De zorgsector staat volgens De Boer aan de vooravond van nog grotere investeringen in IT. De Boer: ‘Als we alleen al naar de ziekenhuizen kijken, dan zien we dat veel ziekenhuizen bezig zijn met het digitaliseren van hun informatie en digitaal werken willen invoeren. Daarnaast worden ze ook in toenemende mate gedwongen transparanter te werken en sneller data aan te leveren bijvoorbeeld in het kader van bevoorschotting door de zorgverzekeraar. De huidige IT-systemen zijn hiervoor niet geschikt en moeten dan ook hoognodig worden vervangen’.
Bovendien zal de IT-organisatie moeten transformeren naar een servicegerichte organisatie die op basis van een 24×7 uur concept werkt. Op dit moment liggen de werkelijke IT-uitgaven van een gemiddeld ziekenhuis rond 10% van de omzet. Met alle genoemde ontwikkelingen zullen deze uitgaven de komende jaren groeien naar 12 tot 14%. Het is dan ook van groot belang dat IT en informatiemanagement hoger op de agenda komen te staan.
Een andere ontwikkeling waar veel bestuurders in de zorg mee kampen is volgens Aldenhoven de invoering van het elektronisch patiënten dossier. ‘Het EPD kan het verschil maken in de informatievoorziening – van een zorginstelling. Het EPD bepaalt zowel de toegankelijkheid en uitwisselbaarheid van medische informatie als de transparantie van een zorginstelling. In de uitwerking van de informatiestrategie is het EPD een cruciaal systeem’.
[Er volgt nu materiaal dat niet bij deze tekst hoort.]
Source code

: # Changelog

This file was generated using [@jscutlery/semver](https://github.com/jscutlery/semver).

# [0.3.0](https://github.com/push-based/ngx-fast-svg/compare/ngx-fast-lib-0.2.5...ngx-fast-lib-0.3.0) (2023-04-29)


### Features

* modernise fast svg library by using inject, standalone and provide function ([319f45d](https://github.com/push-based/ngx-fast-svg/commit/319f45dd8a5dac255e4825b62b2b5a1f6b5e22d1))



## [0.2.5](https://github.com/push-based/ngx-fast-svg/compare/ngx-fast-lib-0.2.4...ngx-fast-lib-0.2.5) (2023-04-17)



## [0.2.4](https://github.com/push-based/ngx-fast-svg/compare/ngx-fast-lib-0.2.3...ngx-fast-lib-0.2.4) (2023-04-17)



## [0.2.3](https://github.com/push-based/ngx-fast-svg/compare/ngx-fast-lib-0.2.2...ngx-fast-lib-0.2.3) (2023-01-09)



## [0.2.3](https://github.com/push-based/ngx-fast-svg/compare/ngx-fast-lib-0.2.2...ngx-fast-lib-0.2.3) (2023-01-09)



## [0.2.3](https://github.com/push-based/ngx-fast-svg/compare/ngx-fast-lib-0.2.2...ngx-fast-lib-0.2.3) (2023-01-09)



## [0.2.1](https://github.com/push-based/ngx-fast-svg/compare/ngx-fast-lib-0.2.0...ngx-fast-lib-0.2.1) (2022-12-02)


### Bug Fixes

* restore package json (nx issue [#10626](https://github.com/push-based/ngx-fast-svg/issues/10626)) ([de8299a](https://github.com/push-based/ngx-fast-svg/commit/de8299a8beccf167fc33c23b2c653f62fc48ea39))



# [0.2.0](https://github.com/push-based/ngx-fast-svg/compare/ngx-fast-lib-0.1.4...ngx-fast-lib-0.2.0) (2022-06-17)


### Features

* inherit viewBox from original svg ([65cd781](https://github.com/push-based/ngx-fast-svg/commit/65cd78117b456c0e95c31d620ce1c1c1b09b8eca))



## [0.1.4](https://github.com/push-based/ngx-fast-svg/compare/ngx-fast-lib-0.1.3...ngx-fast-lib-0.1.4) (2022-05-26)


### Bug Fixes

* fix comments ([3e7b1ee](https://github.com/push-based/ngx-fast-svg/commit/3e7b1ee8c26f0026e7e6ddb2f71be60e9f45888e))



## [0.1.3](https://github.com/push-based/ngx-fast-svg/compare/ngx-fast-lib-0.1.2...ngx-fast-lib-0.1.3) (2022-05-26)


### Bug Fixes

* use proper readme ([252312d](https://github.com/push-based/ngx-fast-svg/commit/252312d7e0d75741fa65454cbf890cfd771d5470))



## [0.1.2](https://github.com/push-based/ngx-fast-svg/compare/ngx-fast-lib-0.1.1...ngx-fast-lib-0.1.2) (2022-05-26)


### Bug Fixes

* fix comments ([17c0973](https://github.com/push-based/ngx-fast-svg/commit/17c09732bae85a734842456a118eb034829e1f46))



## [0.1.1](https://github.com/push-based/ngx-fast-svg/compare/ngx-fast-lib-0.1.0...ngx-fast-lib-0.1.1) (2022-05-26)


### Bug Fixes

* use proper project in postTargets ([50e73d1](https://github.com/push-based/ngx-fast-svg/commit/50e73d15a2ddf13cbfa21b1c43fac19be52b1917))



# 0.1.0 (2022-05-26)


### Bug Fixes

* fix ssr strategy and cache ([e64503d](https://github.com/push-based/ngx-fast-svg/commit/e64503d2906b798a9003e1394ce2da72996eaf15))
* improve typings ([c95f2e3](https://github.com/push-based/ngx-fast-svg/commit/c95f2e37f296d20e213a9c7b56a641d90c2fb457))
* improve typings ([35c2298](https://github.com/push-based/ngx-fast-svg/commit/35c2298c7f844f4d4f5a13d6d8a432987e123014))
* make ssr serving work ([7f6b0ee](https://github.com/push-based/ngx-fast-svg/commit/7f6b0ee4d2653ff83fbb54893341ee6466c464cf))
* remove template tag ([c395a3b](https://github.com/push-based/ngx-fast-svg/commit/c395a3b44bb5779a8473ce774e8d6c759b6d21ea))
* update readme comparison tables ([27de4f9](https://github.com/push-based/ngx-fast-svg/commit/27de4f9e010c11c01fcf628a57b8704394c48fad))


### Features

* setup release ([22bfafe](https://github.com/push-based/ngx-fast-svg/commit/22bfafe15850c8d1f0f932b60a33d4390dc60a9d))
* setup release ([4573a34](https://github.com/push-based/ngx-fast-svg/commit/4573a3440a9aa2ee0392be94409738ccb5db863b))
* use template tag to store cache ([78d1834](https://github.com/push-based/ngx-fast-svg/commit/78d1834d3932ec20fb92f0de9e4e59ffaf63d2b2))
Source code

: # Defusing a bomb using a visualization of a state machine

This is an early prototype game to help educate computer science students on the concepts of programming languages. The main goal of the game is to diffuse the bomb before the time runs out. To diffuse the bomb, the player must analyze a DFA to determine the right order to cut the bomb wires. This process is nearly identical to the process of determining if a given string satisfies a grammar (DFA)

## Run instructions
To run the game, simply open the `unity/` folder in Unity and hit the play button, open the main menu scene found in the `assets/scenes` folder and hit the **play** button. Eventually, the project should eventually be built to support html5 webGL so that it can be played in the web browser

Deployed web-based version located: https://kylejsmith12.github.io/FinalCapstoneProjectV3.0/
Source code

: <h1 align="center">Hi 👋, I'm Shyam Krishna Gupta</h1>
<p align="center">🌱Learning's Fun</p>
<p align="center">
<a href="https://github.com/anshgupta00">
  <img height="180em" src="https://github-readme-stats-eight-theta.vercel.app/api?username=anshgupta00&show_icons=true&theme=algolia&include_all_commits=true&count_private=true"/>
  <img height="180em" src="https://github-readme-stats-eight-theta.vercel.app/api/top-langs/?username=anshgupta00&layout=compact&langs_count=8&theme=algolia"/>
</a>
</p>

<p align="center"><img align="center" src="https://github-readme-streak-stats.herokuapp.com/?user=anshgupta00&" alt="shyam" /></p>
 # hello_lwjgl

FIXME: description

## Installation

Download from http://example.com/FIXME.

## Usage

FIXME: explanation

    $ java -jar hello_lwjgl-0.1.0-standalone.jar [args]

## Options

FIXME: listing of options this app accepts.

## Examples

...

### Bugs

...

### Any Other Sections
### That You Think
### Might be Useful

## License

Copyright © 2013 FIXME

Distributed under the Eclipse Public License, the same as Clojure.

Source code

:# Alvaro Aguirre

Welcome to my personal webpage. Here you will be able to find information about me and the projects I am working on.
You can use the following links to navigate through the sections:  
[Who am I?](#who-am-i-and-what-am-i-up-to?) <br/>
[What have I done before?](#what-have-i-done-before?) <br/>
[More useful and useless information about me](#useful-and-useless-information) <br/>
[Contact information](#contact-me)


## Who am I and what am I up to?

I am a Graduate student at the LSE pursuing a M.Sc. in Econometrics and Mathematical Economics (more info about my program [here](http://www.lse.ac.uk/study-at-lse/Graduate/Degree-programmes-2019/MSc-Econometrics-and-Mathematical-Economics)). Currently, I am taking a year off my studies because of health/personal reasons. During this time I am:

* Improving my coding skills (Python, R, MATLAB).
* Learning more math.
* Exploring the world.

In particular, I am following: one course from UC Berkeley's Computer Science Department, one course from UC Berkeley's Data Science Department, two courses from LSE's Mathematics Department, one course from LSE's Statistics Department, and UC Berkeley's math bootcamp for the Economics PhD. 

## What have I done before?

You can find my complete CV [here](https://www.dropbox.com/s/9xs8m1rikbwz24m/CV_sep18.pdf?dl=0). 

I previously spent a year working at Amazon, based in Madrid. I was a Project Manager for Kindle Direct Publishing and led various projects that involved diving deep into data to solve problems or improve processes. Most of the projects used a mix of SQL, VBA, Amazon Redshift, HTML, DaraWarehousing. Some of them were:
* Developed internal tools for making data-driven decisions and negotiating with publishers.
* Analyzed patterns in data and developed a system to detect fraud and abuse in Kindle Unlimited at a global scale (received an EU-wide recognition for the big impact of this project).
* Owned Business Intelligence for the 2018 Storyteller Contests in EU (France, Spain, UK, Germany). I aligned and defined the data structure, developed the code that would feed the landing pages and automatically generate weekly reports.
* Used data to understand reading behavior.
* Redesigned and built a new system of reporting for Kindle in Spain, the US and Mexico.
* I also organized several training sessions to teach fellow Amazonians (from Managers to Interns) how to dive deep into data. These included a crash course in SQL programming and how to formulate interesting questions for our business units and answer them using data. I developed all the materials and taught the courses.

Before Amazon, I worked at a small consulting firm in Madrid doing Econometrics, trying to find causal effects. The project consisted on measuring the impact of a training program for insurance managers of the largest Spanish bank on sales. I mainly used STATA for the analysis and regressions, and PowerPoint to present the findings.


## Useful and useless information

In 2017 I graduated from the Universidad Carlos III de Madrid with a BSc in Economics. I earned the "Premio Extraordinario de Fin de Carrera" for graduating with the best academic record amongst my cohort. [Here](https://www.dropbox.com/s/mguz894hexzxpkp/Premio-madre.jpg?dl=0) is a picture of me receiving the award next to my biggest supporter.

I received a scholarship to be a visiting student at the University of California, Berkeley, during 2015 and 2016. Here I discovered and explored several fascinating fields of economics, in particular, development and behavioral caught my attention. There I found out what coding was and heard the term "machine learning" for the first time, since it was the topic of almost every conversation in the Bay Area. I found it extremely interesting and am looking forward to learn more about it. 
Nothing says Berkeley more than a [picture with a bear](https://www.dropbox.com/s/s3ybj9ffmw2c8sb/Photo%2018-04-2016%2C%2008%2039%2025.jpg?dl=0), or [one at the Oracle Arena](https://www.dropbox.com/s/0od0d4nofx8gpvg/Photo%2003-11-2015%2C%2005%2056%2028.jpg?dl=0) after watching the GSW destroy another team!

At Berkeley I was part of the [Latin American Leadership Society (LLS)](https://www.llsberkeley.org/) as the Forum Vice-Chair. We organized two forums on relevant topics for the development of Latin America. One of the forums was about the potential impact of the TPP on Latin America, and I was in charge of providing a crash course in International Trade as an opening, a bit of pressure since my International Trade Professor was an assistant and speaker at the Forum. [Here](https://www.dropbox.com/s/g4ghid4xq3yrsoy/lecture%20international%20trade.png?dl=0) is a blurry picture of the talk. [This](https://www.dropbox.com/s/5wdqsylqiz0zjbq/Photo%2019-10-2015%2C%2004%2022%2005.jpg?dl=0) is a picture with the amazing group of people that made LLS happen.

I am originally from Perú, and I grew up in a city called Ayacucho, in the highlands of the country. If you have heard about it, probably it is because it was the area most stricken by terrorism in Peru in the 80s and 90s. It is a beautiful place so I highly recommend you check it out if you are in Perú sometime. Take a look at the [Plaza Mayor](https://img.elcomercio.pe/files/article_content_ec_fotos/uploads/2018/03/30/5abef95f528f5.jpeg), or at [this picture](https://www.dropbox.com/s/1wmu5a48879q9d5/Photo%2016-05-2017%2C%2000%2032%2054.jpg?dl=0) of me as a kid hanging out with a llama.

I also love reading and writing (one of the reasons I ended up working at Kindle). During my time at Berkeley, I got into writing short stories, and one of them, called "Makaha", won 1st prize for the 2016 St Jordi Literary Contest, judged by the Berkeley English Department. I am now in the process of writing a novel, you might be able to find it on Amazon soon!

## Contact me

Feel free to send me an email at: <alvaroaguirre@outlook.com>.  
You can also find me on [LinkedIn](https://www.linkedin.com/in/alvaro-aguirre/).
Zorginstellingen doen er goed aan de informatievoorziening vanuit een brede context te bekijken en in te richten. Het gaat niet om het invoeren van IT, maar om het neerzetten van een betrouwbare informatievoorziening in zijn totaliteit. Hierbij worden processen vanuit de keten ingericht en worden relevante gegevens in het primaire zorgproces (uiteenlopend van medische gegevens, orders en planningsgegevens) eenvoudig, snel en betrouwbaar toegankelijk gemaakt voor de zorgverlener, zijn patiënten en de ketenpartners met wie hij werkt.
‘Zorginstellingen die hiertoe in staat zijn, kunnen zich strategisch onderscheiden van andere. Een belangrijke randvoorwaarde voor succes is dat iedereen dezelfde taal spreekt. Eenheid van taal. Alle partijen op het medisch inhoudelijk gebied moeten vanuit een uniform begrippen- en definitiekader met elkaar communiceren. Dit vergroot de patiëntveiligheid en versnelt het uitwisselen van informatie. Op dit moment is dit nog niet het geval en worden de medische gegevens in het EPD-systeem meestal nog vastgelegd in normale spreek- of schrijftaal. Hierdoor is het gebruik van het (nieuwe) EPD-systeem niets anders dan het digitaliseren van het papieren dossier en draagt het niet bij aan de overgang van analoog naar digitaal werken’, aldus Aldenhoven.
Kortom als niet breder wordt nagedacht en niet tegelijk randvoorwaarden als ‘eenheid van taal’ worden gerealiseerd, zullen de gewenste veranderingen niet worden gehaald.